Exercise directions:
The full set of entries is to be printed exactly, with pictures excluded.

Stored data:
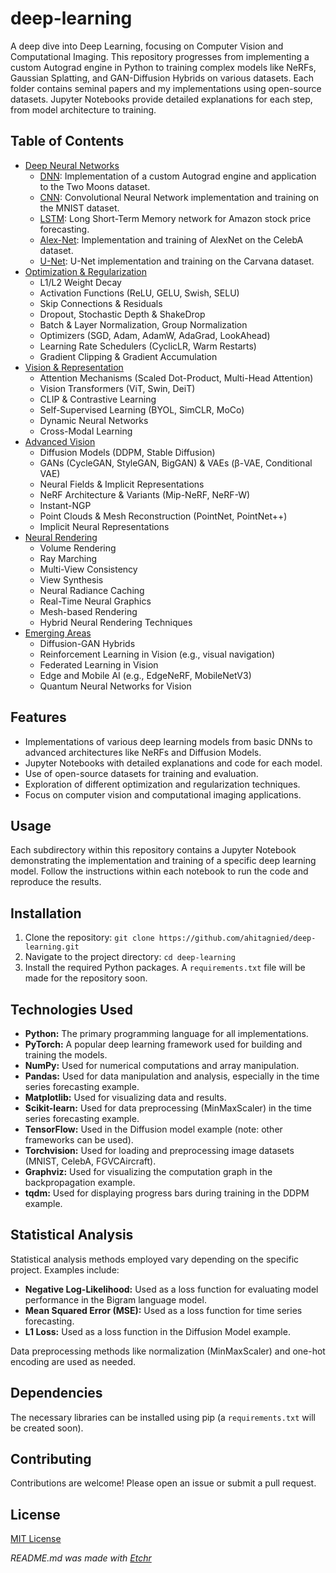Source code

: # deep-learning

A deep dive into Deep Learning, focusing on Computer Vision and Computational Imaging.  This repository progresses from implementing a custom Autograd engine in Python to training complex models like NeRFs, Gaussian Splatting, and GAN-Diffusion Hybrids on various datasets.  Each folder contains seminal papers and my implementations using open-source datasets. Jupyter Notebooks provide detailed explanations for each step, from model architecture to training.


## Table of Contents

- [Deep Neural Networks](https://github.com/ahitagnied/deep-learning/tree/main/01-deep-neural-networks)
  - [DNN](https://github.com/ahitagnied/deep-learning/tree/main/01-deep-neural-networks/011-dnn):  Implementation of a custom Autograd engine and application to the Two Moons dataset.
  - [CNN](https://github.com/ahitagnied/deep-learning/tree/main/01-deep-neural-networks/012-cnn): Convolutional Neural Network implementation and training on the MNIST dataset.
  - [LSTM](https://github.com/ahitagnied/deep-learning/tree/main/01-deep-neural-networks/014-lstm): Long Short-Term Memory network for Amazon stock price forecasting.
  - [Alex-Net](https://github.com/ahitagnied/deep-learning/tree/main/01-deep-neural-networks/013-alex-net): Implementation and training of AlexNet on the CelebA dataset.
  - [U-Net](https://github.com/ahitagnied/deep-learning/tree/main/01-deep-neural-networks/015-u-nets):  U-Net implementation and training on the Carvana dataset.
- [Optimization & Regularization](https://github.com/ahitagnied/deep-learning/tree/main/02-optimization-regularization/l1-l2)
  - L1/L2 Weight Decay
  - Activation Functions (ReLU, GELU, Swish, SELU)
  - Skip Connections & Residuals
  - Dropout, Stochastic Depth & ShakeDrop
  - Batch & Layer Normalization, Group Normalization
  - Optimizers (SGD, Adam, AdamW, AdaGrad, LookAhead)
  - Learning Rate Schedulers (CyclicLR, Warm Restarts)
  - Gradient Clipping & Gradient Accumulation
- [Vision & Representation](https://github.com/ahitagnied/deep-learning)
  - Attention Mechanisms (Scaled Dot-Product, Multi-Head Attention)
  - Vision Transformers (ViT, Swin, DeiT)
  - CLIP & Contrastive Learning
  - Self-Supervised Learning (BYOL, SimCLR, MoCo)
  - Dynamic Neural Networks
  - Cross-Modal Learning
- [Advanced Vision](https://github.com/ahitagnied/deep-learning/tree/main/05-advanced-vision/051-diffusion-models)
  - Diffusion Models (DDPM, Stable Diffusion)
  - GANs (CycleGAN, StyleGAN, BigGAN) & VAEs (β-VAE, Conditional VAE)
  - Neural Fields & Implicit Representations
  - NeRF Architecture & Variants (Mip-NeRF, NeRF-W)
  - Instant-NGP
  - Point Clouds & Mesh Reconstruction (PointNet, PointNet++)
  - Implicit Neural Representations
- [Neural Rendering](https://github.com/ahitagnied/deep-learning)
  - Volume Rendering
  - Ray Marching
  - Multi-View Consistency
  - View Synthesis
  - Neural Radiance Caching
  - Real-Time Neural Graphics
  - Mesh-based Rendering
  - Hybrid Neural Rendering Techniques
- [Emerging Areas](https://github.com/ahitagnied/deep-learning)
  - Diffusion-GAN Hybrids
  - Reinforcement Learning in Vision (e.g., visual navigation)
  - Federated Learning in Vision
  - Edge and Mobile AI (e.g., EdgeNeRF, MobileNetV3)
  - Quantum Neural Networks for Vision


## Features

- Implementations of various deep learning models from basic DNNs to advanced architectures like NeRFs and Diffusion Models.
- Jupyter Notebooks with detailed explanations and code for each model.
- Use of open-source datasets for training and evaluation.
- Exploration of different optimization and regularization techniques.
- Focus on computer vision and computational imaging applications.


## Usage

Each subdirectory within this repository contains a Jupyter Notebook demonstrating the implementation and training of a specific deep learning model. Follow the instructions within each notebook to run the code and reproduce the results.


## Installation

1. Clone the repository: `git clone https://github.com/ahitagnied/deep-learning.git`
2. Navigate to the project directory: `cd deep-learning`
3. Install the required Python packages.  A `requirements.txt` file will be made for the repository soon.


## Technologies Used

- **Python:** The primary programming language for all implementations.
- **PyTorch:** A popular deep learning framework used for building and training the models.
- **NumPy:** Used for numerical computations and array manipulation.
- **Pandas:** Used for data manipulation and analysis, especially in the time series forecasting example.
- **Matplotlib:** Used for visualizing data and results.
- **Scikit-learn:** Used for data preprocessing (MinMaxScaler) in the time series forecasting example.
- **TensorFlow:** Used in the Diffusion model example (note: other frameworks can be used).
- **Torchvision:** Used for loading and preprocessing image datasets (MNIST, CelebA, FGVCAircraft).
- **Graphviz:** Used for visualizing the computation graph in the backpropagation example.
- **tqdm:** Used for displaying progress bars during training in the DDPM example.


## Statistical Analysis

Statistical analysis methods employed vary depending on the specific project.  Examples include:

- **Negative Log-Likelihood:** Used as a loss function for evaluating model performance in the Bigram language model.
- **Mean Squared Error (MSE):** Used as a loss function for time series forecasting.
- **L1 Loss:** Used as a loss function in the Diffusion Model example.

Data preprocessing methods like normalization (MinMaxScaler) and one-hot encoding are used as needed.


## Dependencies

The necessary libraries can be installed using pip (a `requirements.txt` will be created soon).


## Contributing

Contributions are welcome! Please open an issue or submit a pull request.


## License

[MIT License](LICENSE)



*README.md was made with [Etchr](https://etchr.dev)*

Worked solution:
Source code

: # deep-learning

A deep dive into Deep Learning, focusing on Computer Vision and Computational Imaging.  This repository progresses from implementing a custom Autograd engine in Python to training complex models like NeRFs, Gaussian Splatting, and GAN-Diffusion Hybrids on various datasets.  Each folder contains seminal papers and my implementations using open-source datasets. Jupyter Notebooks provide detailed explanations for each step, from model architecture to training.


## Table of Contents

- [Deep Neural Networks](https://github.com/ahitagnied/deep-learning/tree/main/01-deep-neural-networks)
  - [DNN](https://github.com/ahitagnied/deep-learning/tree/main/01-deep-neural-networks/011-dnn):  Implementation of a custom Autograd engine and application to the Two Moons dataset.
  - [CNN](https://github.com/ahitagnied/deep-learning/tree/main/01-deep-neural-networks/012-cnn): Convolutional Neural Network implementation and training on the MNIST dataset.
  - [LSTM](https://github.com/ahitagnied/deep-learning/tree/main/01-deep-neural-networks/014-lstm): Long Short-Term Memory network for Amazon stock price forecasting.
  - [Alex-Net](https://github.com/ahitagnied/deep-learning/tree/main/01-deep-neural-networks/013-alex-net): Implementation and training of AlexNet on the CelebA dataset.
  - [U-Net](https://github.com/ahitagnied/deep-learning/tree/main/01-deep-neural-networks/015-u-nets):  U-Net implementation and training on the Carvana dataset.
- [Optimization & Regularization](https://github.com/ahitagnied/deep-learning/tree/main/02-optimization-regularization/l1-l2)
  - L1/L2 Weight Decay
  - Activation Functions (ReLU, GELU, Swish, SELU)
  - Skip Connections & Residuals
  - Dropout, Stochastic Depth & ShakeDrop
  - Batch & Layer Normalization, Group Normalization
  - Optimizers (SGD, Adam, AdamW, AdaGrad, LookAhead)
  - Learning Rate Schedulers (CyclicLR, Warm Restarts)
  - Gradient Clipping & Gradient Accumulation
- [Vision & Representation](https://github.com/ahitagnied/deep-learning)
  - Attention Mechanisms (Scaled Dot-Product, Multi-Head Attention)
  - Vision Transformers (ViT, Swin, DeiT)
  - CLIP & Contrastive Learning
  - Self-Supervised Learning (BYOL, SimCLR, MoCo)
  - Dynamic Neural Networks
  - Cross-Modal Learning
- [Advanced Vision](https://github.com/ahitagnied/deep-learning/tree/main/05-advanced-vision/051-diffusion-models)
  - Diffusion Models (DDPM, Stable Diffusion)
  - GANs (CycleGAN, StyleGAN, BigGAN) & VAEs (β-VAE, Conditional VAE)
  - Neural Fields & Implicit Representations
  - NeRF Architecture & Variants (Mip-NeRF, NeRF-W)
  - Instant-NGP
  - Point Clouds & Mesh Reconstruction (PointNet, PointNet++)
  - Implicit Neural Representations
- [Neural Rendering](https://github.com/ahitagnied/deep-learning)
  - Volume Rendering
  - Ray Marching
  - Multi-View Consistency
  - View Synthesis
  - Neural Radiance Caching
  - Real-Time Neural Graphics
  - Mesh-based Rendering
  - Hybrid Neural Rendering Techniques
- [Emerging Areas](https://github.com/ahitagnied/deep-learning)
  - Diffusion-GAN Hybrids
  - Reinforcement Learning in Vision (e.g., visual navigation)
  - Federated Learning in Vision
  - Edge and Mobile AI (e.g., EdgeNeRF, MobileNetV3)
  - Quantum Neural Networks for Vision


## Features

- Implementations of various deep learning models from basic DNNs to advanced architectures like NeRFs and Diffusion Models.
- Jupyter Notebooks with detailed explanations and code for each model.
- Use of open-source datasets for training and evaluation.
- Exploration of different optimization and regularization techniques.
- Focus on computer vision and computational imaging applications.


## Usage

Each subdirectory within this repository contains a Jupyter Notebook demonstrating the implementation and training of a specific deep learning model. Follow the instructions within each notebook to run the code and reproduce the results.


## Installation

1. Clone the repository: `git clone https://github.com/ahitagnied/deep-learning.git`
2. Navigate to the project directory: `cd deep-learning`
3. Install the required Python packages.  A `requirements.txt` file will be made for the repository soon.


## Technologies Used

- **Python:** The primary programming language for all implementations.
- **PyTorch:** A popular deep learning framework used for building and training the models.
- **NumPy:** Used for numerical computations and array manipulation.
- **Pandas:** Used for data manipulation and analysis, especially in the time series forecasting example.
- **Matplotlib:** Used for visualizing data and results.
- **Scikit-learn:** Used for data preprocessing (MinMaxScaler) in the time series forecasting example.
- **TensorFlow:** Used in the Diffusion model example (note: other frameworks can be used).
- **Torchvision:** Used for loading and preprocessing image datasets (MNIST, CelebA, FGVCAircraft).
- **Graphviz:** Used for visualizing the computation graph in the backpropagation example.
- **tqdm:** Used for displaying progress bars during training in the DDPM example.


## Statistical Analysis

Statistical analysis methods employed vary depending on the specific project.  Examples include:

- **Negative Log-Likelihood:** Used as a loss function for evaluating model performance in the Bigram language model.
- **Mean Squared Error (MSE):** Used as a loss function for time series forecasting.
- **L1 Loss:** Used as a loss function in the Diffusion Model example.

Data preprocessing methods like normalization (MinMaxScaler) and one-hot encoding are used as needed.


## Dependencies

The necessary libraries can be installed using pip (a `requirements.txt` will be created soon).


## Contributing

Contributions are welcome! Please open an issue or submit a pull request.


## License

[MIT License](LICENSE)



*README.md was made with [Etchr](https://etchr.dev)*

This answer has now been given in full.